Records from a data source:
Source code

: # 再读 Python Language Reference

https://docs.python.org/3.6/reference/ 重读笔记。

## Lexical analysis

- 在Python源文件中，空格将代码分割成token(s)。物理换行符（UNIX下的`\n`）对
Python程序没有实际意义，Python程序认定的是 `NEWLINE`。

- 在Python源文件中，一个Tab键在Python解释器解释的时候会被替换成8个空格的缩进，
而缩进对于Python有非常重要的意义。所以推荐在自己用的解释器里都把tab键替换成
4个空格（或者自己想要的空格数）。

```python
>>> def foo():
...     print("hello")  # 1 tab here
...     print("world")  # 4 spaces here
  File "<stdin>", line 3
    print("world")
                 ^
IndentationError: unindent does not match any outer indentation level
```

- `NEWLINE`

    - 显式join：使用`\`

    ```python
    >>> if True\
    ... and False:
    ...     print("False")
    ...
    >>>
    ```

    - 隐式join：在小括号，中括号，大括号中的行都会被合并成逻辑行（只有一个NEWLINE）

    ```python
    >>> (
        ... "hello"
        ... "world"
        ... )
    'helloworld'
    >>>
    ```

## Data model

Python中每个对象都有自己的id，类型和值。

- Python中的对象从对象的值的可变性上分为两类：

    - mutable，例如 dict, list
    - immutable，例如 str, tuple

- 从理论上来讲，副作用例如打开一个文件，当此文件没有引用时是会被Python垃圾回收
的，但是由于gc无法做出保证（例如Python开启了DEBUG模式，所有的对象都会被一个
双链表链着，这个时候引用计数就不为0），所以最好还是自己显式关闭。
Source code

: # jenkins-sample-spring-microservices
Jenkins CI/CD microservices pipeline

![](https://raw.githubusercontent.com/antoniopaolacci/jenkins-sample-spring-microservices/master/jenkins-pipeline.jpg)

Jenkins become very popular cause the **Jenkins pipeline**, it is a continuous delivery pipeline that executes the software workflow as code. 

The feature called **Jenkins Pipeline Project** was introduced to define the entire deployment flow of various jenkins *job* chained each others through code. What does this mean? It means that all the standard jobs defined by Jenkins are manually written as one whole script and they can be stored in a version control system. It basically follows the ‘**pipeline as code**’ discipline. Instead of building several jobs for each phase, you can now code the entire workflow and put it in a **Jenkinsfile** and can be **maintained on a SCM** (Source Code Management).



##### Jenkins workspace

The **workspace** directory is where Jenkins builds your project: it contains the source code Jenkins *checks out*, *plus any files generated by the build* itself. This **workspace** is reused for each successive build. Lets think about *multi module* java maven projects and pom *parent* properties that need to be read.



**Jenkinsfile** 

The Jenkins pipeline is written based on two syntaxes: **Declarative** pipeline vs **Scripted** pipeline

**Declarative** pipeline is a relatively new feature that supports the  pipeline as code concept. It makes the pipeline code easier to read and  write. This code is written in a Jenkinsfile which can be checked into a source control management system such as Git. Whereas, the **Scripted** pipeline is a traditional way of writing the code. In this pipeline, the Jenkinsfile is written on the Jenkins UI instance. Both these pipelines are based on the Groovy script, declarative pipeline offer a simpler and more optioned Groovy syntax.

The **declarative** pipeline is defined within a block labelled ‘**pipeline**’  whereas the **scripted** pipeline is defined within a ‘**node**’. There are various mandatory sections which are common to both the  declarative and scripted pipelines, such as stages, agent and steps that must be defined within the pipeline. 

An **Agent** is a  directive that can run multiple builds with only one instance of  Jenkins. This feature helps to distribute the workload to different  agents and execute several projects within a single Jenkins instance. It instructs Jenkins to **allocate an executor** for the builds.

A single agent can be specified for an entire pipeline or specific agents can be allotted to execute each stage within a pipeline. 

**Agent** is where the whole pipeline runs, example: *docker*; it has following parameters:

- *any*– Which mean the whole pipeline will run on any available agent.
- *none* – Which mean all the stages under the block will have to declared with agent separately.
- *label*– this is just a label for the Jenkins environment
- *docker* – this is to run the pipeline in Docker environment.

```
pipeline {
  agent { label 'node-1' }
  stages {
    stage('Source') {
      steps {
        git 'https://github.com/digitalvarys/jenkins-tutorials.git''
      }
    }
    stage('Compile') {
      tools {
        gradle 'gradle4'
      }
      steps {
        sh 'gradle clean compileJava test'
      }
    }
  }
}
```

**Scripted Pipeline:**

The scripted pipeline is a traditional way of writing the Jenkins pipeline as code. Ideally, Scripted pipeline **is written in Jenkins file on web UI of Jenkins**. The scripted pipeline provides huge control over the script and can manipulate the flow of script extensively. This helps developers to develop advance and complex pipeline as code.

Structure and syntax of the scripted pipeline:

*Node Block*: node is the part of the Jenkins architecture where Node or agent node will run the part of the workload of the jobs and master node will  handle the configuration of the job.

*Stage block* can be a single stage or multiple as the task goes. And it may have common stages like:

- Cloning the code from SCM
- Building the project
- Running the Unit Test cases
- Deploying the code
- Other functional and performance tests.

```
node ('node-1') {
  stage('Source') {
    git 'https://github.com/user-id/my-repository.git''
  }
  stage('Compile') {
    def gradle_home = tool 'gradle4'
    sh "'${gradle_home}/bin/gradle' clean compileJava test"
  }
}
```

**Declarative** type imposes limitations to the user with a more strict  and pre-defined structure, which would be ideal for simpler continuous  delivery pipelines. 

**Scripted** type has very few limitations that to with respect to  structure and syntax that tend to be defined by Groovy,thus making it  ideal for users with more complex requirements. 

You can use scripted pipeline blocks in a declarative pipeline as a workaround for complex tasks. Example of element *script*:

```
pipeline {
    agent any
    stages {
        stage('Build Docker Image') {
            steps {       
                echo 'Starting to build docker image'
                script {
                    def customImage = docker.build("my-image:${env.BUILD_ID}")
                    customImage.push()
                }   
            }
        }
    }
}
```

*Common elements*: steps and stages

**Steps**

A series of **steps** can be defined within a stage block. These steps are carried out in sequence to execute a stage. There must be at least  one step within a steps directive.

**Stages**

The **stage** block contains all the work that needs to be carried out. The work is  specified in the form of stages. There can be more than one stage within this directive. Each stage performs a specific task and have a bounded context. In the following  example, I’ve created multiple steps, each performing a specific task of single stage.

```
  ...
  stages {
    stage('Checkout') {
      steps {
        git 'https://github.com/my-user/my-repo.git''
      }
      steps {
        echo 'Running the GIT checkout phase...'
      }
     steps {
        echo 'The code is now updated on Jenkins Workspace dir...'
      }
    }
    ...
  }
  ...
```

▸ **Task statement**
Please restate the records word for word. Go from the first line to the line with "Jenkins become very" and include both.

▸ **Answer to this task**
Source code

: # 再读 Python Language Reference

https://docs.python.org/3.6/reference/ 重读笔记。

## Lexical analysis

- 在Python源文件中，空格将代码分割成token(s)。物理换行符（UNIX下的`\n`）对
Python程序没有实际意义，Python程序认定的是 `NEWLINE`。

- 在Python源文件中，一个Tab键在Python解释器解释的时候会被替换成8个空格的缩进，
而缩进对于Python有非常重要的意义。所以推荐在自己用的解释器里都把tab键替换成
4个空格（或者自己想要的空格数）。

```python
>>> def foo():
...     print("hello")  # 1 tab here
...     print("world")  # 4 spaces here
  File "<stdin>", line 3
    print("world")
                 ^
IndentationError: unindent does not match any outer indentation level
```

- `NEWLINE`

    - 显式join：使用`\`

    ```python
    >>> if True\
    ... and False:
    ...     print("False")
    ...
    >>>
    ```

    - 隐式join：在小括号，中括号，大括号中的行都会被合并成逻辑行（只有一个NEWLINE）

    ```python
    >>> (
        ... "hello"
        ... "world"
        ... )
    'helloworld'
    >>>
    ```

## Data model

Python中每个对象都有自己的id，类型和值。

- Python中的对象从对象的值的可变性上分为两类：

    - mutable，例如 dict, list
    - immutable，例如 str, tuple

- 从理论上来讲，副作用例如打开一个文件，当此文件没有引用时是会被Python垃圾回收
的，但是由于gc无法做出保证（例如Python开启了DEBUG模式，所有的对象都会被一个
双链表链着，这个时候引用计数就不为0），所以最好还是自己显式关闭。
Source code

: # jenkins-sample-spring-microservices
Jenkins CI/CD microservices pipeline

![](https://raw.githubusercontent.com/antoniopaolacci/jenkins-sample-spring-microservices/master/jenkins-pipeline.jpg)

Jenkins become very popular cause the **Jenkins pipeline**, it is a continuous delivery pipeline that executes the software workflow as code. 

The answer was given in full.